In theory, there’s an opportunity for Washington to seize during this precarious moment for China. And yet, the negative perceptions of the Trump administration around the world may mean the US will squander this opportunity. Pande is frank in prescribing a counter to China: “An economically strong, politically stable, socially integrated and militarily powerful India is a potential rival to China in Asia. Also, the stronger alliances and partnerships India has with countries in Asia and the West, the less likely China is to push India. That is why China supports Pakistan, and has sought to play each of India’s neighbours against India. That is also what China’s border policy has been over the years but especially since 2017: grab as much Indian territory as it can and also attempt to prevent India from building its infrastructure.”

Pande adds that if India focuses on building its capacity and boosting its relations with allies like the US, Japan, Australia and ASEAN, China will not succeed, but if India is complacent, then China will keep gaining.

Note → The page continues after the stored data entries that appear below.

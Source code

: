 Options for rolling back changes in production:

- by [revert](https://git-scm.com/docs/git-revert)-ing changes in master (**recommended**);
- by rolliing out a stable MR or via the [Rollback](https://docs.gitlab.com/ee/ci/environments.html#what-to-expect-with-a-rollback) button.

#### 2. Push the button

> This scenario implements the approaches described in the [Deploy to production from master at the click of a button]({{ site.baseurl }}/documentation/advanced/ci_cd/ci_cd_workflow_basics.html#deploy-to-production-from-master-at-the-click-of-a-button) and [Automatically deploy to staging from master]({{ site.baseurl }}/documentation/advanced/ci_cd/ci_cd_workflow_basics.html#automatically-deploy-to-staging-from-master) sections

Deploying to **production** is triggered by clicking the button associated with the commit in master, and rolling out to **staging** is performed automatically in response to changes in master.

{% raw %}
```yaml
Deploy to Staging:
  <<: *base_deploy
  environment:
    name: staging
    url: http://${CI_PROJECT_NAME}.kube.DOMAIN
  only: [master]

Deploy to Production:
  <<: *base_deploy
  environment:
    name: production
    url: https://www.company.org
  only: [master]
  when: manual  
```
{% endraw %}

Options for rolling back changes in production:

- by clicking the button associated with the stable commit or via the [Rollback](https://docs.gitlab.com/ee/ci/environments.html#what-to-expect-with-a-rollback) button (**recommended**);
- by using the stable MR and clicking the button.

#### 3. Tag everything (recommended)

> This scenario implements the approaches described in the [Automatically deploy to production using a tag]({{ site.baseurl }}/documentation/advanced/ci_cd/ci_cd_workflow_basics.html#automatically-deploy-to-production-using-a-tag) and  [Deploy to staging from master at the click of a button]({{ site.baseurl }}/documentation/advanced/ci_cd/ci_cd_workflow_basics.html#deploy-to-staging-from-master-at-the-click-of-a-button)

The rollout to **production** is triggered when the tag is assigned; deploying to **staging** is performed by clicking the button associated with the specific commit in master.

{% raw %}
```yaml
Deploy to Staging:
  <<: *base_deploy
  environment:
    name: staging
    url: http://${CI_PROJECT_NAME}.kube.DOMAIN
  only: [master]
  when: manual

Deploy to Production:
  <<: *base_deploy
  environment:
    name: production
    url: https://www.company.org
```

It is also that China will never own the corona crisis and the reasons are many, one being the large scale investments in the Border and Road Initiative. Pande says, “China has built a strong economy, is an integral part of the global trading and supply chain system. Through OBOR/BRI, China has also built a debt-trap relationship with many countries around the world. Thus, unlike the Soviet Union, China, even if its economy slows down, will still be a power to reckon with.”

Kugelman also cautions those who think that this is the doom for the Dragon. “China’s economy may take a hit from corona virus-induced slowdowns, but it’s too powerful to be down for the count. If some countries withdraw from deals with China and become more hesitant to take on Chinese loans that would have reputational impacts for Beijing, but not lasting economic ones. Also, let’s be clear that China is too important, both strategically and economically, for the world to retreat from it en masse. Beijing will find plenty of nations and markets willing to engage.”

The experts are sceptical if China will lose global support for long. But there is still a counter to China’s growing aggression. Kugelman says: “The world may be unhappy with China, but it’s unwilling to disengage economically from Beijing. China’s economy is too powerful for that. And given the world’s lack of clarity about the US role overseas and its unhappiness with Trump’s policies, China’s salience and importance grows even more—and the stakes of ignoring or not engaging with Beijing are amplified.” Pande elaborates the point: “China has built a dependent relationship with countries all over the world, from Europe and the US to Latin America, Australia and Japan. China is the top trading partner of almost every country, in almost every region. The question is not, is China strong? But rather, are other countries going to partner to prevent a China-led world order or will each do its own thing?”